# Don't try this stunt smokers



## Tabloid Snapper

What happens when man smokes the world's hottest pepper in his bong | Daily Mail Online

Ouch. :vs_laugh:


----------



## ScottinAZ

play stupid games, win stupid prizes..........


----------



## ADRUNKK

I heard that on Shaq's podcast a week or two ago and had to watch it myself. Pretty stupid s**t. Lol.


----------



## UBC03

I don't know if anyone has tried these peppers. They are BRUTAL..I buy my dad 6 plants every spring. . He makes hot sauce with these, it's scary hot. To put it in comparison, he makes another outta Thai chilis, scotch bonnets, and habanero for a mild version.

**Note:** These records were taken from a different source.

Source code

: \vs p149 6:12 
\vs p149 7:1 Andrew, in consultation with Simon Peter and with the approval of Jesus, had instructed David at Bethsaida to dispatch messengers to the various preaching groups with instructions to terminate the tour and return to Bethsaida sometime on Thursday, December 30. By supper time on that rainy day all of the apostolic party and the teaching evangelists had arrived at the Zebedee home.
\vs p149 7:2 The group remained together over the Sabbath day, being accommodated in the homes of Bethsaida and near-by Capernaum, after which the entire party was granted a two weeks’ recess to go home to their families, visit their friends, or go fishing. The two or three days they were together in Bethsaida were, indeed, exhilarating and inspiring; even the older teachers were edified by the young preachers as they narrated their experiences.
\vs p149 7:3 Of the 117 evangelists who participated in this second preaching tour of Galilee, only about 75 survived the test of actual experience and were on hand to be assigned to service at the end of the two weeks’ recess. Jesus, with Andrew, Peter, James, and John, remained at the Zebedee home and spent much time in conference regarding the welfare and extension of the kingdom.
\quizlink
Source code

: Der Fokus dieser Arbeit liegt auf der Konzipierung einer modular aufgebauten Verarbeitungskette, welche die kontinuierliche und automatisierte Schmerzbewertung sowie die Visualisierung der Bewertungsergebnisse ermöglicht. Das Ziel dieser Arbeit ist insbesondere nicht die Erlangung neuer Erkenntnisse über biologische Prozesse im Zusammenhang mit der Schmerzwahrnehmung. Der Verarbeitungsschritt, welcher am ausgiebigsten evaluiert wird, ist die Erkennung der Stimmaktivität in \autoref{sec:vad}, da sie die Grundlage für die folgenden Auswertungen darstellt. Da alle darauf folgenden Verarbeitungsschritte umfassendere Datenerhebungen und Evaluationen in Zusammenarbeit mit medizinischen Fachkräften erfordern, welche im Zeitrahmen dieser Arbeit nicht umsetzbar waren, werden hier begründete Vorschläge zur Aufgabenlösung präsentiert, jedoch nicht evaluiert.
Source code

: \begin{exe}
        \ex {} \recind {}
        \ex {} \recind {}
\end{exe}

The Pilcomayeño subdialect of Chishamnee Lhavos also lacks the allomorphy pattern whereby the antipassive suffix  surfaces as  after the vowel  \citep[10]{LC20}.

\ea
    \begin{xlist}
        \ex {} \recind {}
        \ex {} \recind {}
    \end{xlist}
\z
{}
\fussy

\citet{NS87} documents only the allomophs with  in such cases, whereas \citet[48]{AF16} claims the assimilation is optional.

Sent from my SM-G925V using Tapatalk


----------



## TonyBrooklyn

UBC03 said:


> I don't know if anyone has tried these peppers. They are BRUTAL..I buy my dad 6 plants every spring. . He makes hot sauce with these, it's scary hot. To put it in comparison, he makes another outta Thai chilis, scotch bonnets, and habanero for a mild version.
> 
> Sent from my SM-G925V using Tapatalk


My buddy Mike grows them as well. Don't ever make the mistake of touching your eyes after touching one of them. Boy does it burn, and i am talking about after washing your hands.:vs_cool:


----------



## UBC03

TonyBrooklyn said:


> My buddy Mike grows them as well. Don't ever make the mistake of touching your eyes after touching one of them. Boy does it burn, and i am talking about after washing your hands.:vs_cool:


Or when you take a pi$$. I've used gloves to help him make sauce since that learning experience.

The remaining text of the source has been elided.